• _Records shown_:
==*==

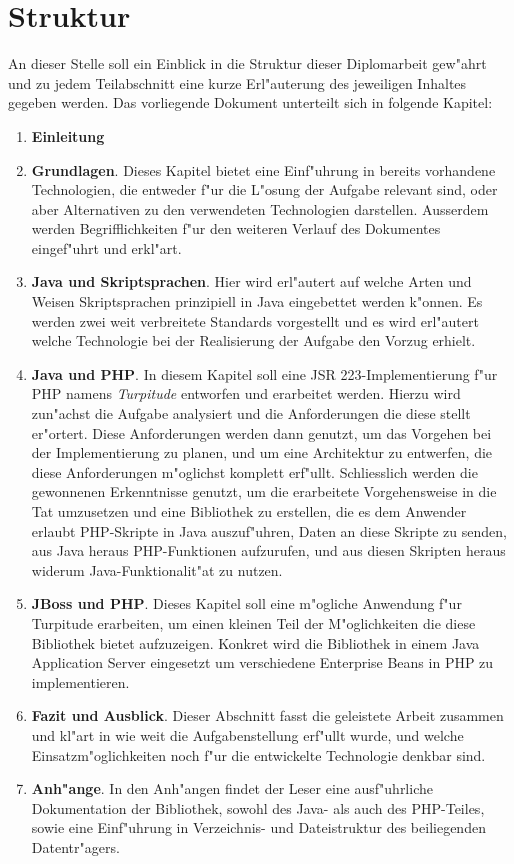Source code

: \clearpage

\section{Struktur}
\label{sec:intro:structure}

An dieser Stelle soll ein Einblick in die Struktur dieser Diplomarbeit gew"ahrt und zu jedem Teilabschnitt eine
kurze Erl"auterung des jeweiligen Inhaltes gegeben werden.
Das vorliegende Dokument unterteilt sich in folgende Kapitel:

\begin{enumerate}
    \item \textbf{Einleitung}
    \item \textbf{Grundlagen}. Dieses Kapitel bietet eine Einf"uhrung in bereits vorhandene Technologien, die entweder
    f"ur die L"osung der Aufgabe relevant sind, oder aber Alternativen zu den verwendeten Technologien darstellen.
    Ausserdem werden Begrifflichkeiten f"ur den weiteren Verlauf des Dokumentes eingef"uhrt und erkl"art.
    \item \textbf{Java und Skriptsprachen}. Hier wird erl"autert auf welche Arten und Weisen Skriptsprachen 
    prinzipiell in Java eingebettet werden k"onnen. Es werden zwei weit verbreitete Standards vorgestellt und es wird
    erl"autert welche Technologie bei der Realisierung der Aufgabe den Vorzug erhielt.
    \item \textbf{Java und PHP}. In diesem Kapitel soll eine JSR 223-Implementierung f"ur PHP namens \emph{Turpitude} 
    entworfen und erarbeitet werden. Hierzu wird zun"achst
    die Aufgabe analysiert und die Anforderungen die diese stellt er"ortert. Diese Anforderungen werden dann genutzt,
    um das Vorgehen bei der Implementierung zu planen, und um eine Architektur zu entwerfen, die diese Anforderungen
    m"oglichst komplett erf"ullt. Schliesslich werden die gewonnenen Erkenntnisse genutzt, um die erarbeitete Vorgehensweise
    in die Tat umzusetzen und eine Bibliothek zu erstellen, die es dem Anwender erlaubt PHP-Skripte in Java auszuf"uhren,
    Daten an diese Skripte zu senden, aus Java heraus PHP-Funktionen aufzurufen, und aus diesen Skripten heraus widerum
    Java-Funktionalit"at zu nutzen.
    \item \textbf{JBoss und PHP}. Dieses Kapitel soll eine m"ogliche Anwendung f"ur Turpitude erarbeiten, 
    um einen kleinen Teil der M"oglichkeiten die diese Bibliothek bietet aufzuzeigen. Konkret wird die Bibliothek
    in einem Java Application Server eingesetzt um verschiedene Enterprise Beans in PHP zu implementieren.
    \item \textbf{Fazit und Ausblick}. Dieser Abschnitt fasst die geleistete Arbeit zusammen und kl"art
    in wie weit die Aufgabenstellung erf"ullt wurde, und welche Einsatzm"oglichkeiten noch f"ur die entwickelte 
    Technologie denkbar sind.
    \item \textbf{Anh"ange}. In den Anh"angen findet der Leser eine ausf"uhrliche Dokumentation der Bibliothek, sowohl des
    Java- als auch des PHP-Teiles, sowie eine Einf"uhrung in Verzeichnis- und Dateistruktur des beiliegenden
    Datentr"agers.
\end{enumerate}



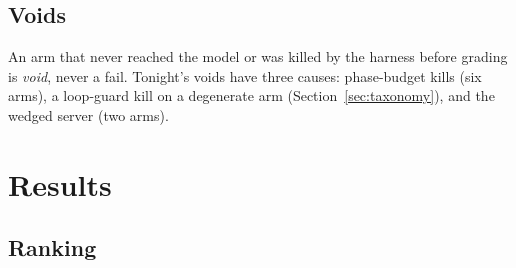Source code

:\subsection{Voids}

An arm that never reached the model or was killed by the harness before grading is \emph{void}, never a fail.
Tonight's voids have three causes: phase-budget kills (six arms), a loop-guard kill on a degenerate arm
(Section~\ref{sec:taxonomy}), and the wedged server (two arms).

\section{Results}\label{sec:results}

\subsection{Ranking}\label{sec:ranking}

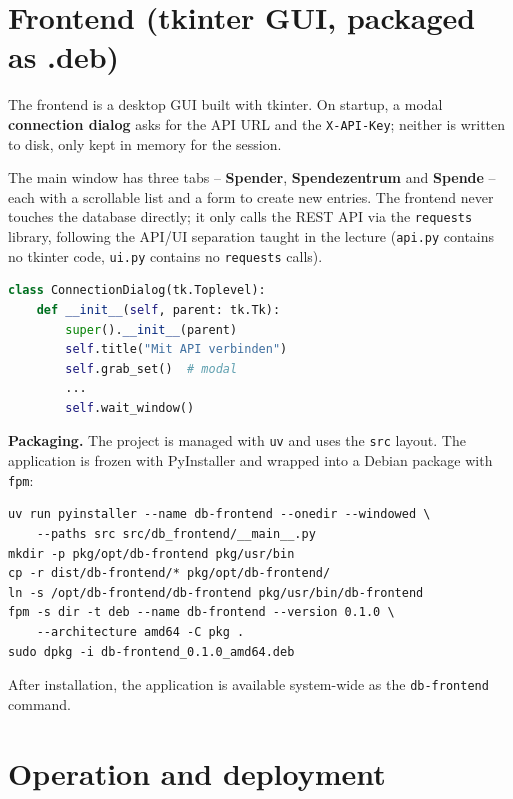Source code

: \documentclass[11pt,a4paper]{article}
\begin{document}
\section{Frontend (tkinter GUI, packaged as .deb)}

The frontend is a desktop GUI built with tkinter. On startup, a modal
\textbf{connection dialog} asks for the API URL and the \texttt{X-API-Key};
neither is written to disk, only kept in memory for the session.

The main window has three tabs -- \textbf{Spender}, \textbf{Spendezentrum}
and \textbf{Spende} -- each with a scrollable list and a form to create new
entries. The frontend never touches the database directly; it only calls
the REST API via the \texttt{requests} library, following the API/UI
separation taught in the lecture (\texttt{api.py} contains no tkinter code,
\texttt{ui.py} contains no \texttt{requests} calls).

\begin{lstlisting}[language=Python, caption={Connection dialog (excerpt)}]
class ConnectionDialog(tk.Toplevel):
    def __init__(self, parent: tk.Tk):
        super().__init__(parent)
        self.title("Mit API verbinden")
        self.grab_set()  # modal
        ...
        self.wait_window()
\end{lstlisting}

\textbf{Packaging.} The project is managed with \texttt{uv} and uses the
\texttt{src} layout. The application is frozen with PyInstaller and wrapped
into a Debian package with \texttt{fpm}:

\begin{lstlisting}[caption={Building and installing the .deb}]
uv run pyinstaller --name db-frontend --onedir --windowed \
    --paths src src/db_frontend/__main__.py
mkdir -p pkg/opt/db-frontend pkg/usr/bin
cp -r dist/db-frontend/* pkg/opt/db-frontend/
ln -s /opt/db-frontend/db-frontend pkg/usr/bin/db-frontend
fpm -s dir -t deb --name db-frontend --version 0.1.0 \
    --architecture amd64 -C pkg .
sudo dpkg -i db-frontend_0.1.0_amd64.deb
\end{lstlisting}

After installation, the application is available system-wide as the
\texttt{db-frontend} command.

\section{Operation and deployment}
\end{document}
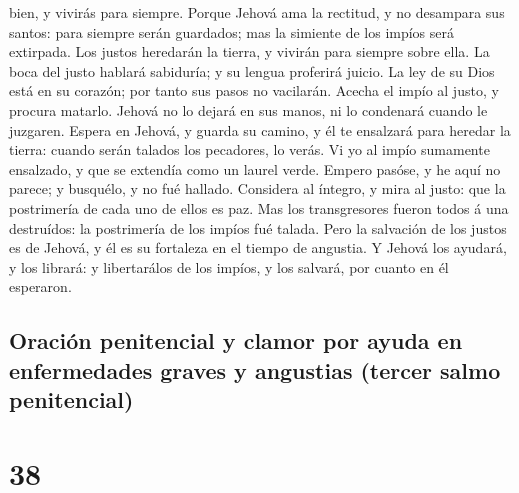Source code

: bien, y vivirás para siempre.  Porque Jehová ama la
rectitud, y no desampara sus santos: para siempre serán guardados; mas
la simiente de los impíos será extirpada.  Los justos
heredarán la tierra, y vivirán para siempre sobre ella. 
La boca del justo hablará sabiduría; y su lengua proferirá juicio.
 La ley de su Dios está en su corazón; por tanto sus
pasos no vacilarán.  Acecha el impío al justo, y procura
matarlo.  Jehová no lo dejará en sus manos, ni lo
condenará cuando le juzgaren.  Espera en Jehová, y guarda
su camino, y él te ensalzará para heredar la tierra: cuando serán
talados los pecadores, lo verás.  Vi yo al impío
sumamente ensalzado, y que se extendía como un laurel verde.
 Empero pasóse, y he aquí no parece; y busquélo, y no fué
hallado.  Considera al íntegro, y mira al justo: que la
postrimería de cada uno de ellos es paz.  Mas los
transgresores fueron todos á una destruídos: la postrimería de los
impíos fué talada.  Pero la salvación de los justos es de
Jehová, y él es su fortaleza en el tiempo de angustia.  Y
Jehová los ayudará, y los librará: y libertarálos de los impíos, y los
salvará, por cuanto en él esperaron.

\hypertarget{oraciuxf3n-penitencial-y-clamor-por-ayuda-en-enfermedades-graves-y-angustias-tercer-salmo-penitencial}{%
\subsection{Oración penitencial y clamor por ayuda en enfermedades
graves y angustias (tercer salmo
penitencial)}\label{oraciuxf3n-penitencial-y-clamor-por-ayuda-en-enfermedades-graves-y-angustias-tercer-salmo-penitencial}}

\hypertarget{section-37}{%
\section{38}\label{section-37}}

==*==

• _The task_: Within the listing above, locate the line containing "Das vorliegende Dokument" and the line containing "Technologie denkbar sind.". Reproduce those two lines and all lines between them exactly, with nothing added.

• _Completed exercise_:
Das vorliegende Dokument unterteilt sich in folgende Kapitel:

\begin{enumerate}
    \item \textbf{Einleitung}
    \item \textbf{Grundlagen}. Dieses Kapitel bietet eine Einf"uhrung in bereits vorhandene Technologien, die entweder
    f"ur die L"osung der Aufgabe relevant sind, oder aber Alternativen zu den verwendeten Technologien darstellen.
    Ausserdem werden Begrifflichkeiten f"ur den weiteren Verlauf des Dokumentes eingef"uhrt und erkl"art.
    \item \textbf{Java und Skriptsprachen}. Hier wird erl"autert auf welche Arten und Weisen Skriptsprachen 
    prinzipiell in Java eingebettet werden k"onnen. Es werden zwei weit verbreitete Standards vorgestellt und es wird
    erl"autert welche Technologie bei der Realisierung der Aufgabe den Vorzug erhielt.
    \item \textbf{Java und PHP}. In diesem Kapitel soll eine JSR 223-Implementierung f"ur PHP namens \emph{Turpitude} 
    entworfen und erarbeitet werden. Hierzu wird zun"achst
    die Aufgabe analysiert und die Anforderungen die diese stellt er"ortert. Diese Anforderungen werden dann genutzt,
    um das Vorgehen bei der Implementierung zu planen, und um eine Architektur zu entwerfen, die diese Anforderungen
    m"oglichst komplett erf"ullt. Schliesslich werden die gewonnenen Erkenntnisse genutzt, um die erarbeitete Vorgehensweise
    in die Tat umzusetzen und eine Bibliothek zu erstellen, die es dem Anwender erlaubt PHP-Skripte in Java auszuf"uhren,
    Daten an diese Skripte zu senden, aus Java heraus PHP-Funktionen aufzurufen, und aus diesen Skripten heraus widerum
    Java-Funktionalit"at zu nutzen.
    \item \textbf{JBoss und PHP}. Dieses Kapitel soll eine m"ogliche Anwendung f"ur Turpitude erarbeiten, 
    um einen kleinen Teil der M"oglichkeiten die diese Bibliothek bietet aufzuzeigen. Konkret wird die Bibliothek
    in einem Java Application Server eingesetzt um verschiedene Enterprise Beans in PHP zu implementieren.
    \item \textbf{Fazit und Ausblick}. Dieser Abschnitt fasst die geleistete Arbeit zusammen und kl"art
    in wie weit die Aufgabenstellung erf"ullt wurde, und welche Einsatzm"oglichkeiten noch f"ur die entwickelte 
    Technologie denkbar sind.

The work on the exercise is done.